This script implements tempo curve estimation — analyzing musical audio to detect rhythmic onsets and calculate tempo variations over time. The process: (1) Onset detection: Identify musical events using spectral flux or intensity slope methods, (2) IOI calculation: Compute inter-onset intervals between detected beats, (3) Tempo estimation: Convert IOIs to BPM values with octave correction, (4) Curve smoothing: Apply temporal smoothing for stable tempo curves, (5) Output generation: Create TextGrid with beat positions and Table with BPM over time. Result: detailed tempo analysis showing rhythmic variations throughout musical performances.

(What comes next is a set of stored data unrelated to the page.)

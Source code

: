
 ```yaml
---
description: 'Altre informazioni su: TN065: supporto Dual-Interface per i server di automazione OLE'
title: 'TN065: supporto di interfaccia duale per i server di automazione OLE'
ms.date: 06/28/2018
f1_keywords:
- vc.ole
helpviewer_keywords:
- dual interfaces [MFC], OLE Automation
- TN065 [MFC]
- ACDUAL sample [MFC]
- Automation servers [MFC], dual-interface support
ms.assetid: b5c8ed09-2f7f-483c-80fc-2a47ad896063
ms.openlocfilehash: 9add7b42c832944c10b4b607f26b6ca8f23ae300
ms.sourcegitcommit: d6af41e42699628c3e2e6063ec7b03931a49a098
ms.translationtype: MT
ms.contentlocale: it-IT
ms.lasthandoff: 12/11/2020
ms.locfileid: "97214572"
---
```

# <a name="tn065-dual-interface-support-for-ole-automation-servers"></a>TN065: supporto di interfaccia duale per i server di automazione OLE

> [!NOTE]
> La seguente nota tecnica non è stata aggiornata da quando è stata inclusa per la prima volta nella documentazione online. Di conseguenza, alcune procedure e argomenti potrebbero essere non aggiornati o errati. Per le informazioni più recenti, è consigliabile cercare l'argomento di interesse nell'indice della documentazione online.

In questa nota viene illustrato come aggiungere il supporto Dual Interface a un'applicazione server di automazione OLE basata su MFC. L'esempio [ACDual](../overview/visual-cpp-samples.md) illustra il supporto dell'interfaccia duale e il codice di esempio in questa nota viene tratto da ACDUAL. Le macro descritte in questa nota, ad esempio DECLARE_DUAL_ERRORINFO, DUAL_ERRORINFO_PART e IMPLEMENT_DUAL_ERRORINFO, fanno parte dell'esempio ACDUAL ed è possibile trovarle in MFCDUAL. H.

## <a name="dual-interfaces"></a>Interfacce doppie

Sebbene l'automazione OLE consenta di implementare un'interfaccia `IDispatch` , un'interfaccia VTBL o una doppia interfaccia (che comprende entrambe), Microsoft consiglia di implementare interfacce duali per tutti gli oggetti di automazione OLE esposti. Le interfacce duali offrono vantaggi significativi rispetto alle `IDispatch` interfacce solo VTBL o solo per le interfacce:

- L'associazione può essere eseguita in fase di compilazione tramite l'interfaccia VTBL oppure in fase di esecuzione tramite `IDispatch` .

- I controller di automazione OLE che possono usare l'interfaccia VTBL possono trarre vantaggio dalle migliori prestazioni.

Adaptive Thresholding — Automatic sensitivity adjustment to signal content
Octave Correction — Handles tempo doubling/halving ambiguities
Temporal Continuity — Smooth tempo transitions between windows
Confidence Metrics — Quality indicators for tempo estimates
Dual Output — TextGrid beats + Table BPM curve
What is tempo curve analysis? Traditional tempo detection: single BPM estimate for entire piece. Tempo curve analysis: BPM variations over time, capturing rubato, accelerando, ritardando. Advantages: (1) Musical accuracy: Captures expressive timing variations, (2) Detailed analysis: Shows tempo evolution throughout piece, (3) Performance analysis: Quantifies interpretive choices, (4) Musicological insight: Reveals structural tempo relationships, (5) Practical applications: Music transcription, performance analysis, audio synchronization. Use cases: Musicology research (performance practice), music education (timing analysis), audio production (tempo mapping), dance/movement studies (rhythm analysis), music information retrieval (feature extraction).

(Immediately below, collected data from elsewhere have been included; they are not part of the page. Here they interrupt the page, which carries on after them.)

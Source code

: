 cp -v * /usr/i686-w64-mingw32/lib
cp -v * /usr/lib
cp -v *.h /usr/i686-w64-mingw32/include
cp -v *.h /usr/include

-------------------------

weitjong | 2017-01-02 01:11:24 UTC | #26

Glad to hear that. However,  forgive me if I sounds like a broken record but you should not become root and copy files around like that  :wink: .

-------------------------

Technical Implementation: (1) Pre-processing: High-pass filtering, optional resampling for efficiency. (2) Onset detection: Spectral flux (frequency content changes) or intensity slope (amplitude changes) with adaptive thresholding. (3) IOI calculation: Time differences between consecutive onsets. (4) Tempo estimation: Sliding window median IOI calculation with octave correction. (5) Smoothing: One-pole low-pass filter for stable curves. (6) Output: TextGrid with beat markers, Table with time-BPM-confidence data. Key insight: Onset timing → inter-onset intervals → local tempo estimates → smoothed tempo curve.
Quick start
In Praat, select exactly one Sound object (musical audio).
Run script… → tempo_curve_estimator.praat.
Set tempo range (Min_BPM, Max_BPM) appropriate for your audio.
Adjust sensitivity (1.0-2.0, higher = more onsets detected).
Set smoothing (0.1-1.0 Hz, lower = smoother tempo curve).
Click OK — processes audio, creates TextGrid and Table outputs.
Quick tip: Start with Spectral flux method + sensitivity 1.5 for most music. Use Intensity slope for strongly percussive material. Set tempo range to expected BPM ± 40%. For classical music with rubato, use lower smoothing (0.2-0.5 Hz). For electronic music, use higher smoothing (0.5-1.0 Hz). Check Info window for detection statistics and mean BPM. Processing time depends on audio length and method choice.
Important:TEMPO RANGE CRITICAL — incorrect range causes octave errors (half/double tempo). Very wide ranges reduce accuracy. Onset detection sensitive to recording quality — noisy recordings may need sensitivity adjustment. Spectral flux works better for complex music but is computationally intensive. Intensity slope faster but may miss subtle onsets. Smoothing trades off between stability and responsiveness — too much smoothing misses tempo changes, too little creates jitter. Always verify results against auditory perception.
Tempo Analysis Theory
Inter-Onset Interval (IOI) Fundamentals
Basic Concepts
Definitions:
Onset: Point in time where musical event begins (note, beat, attack)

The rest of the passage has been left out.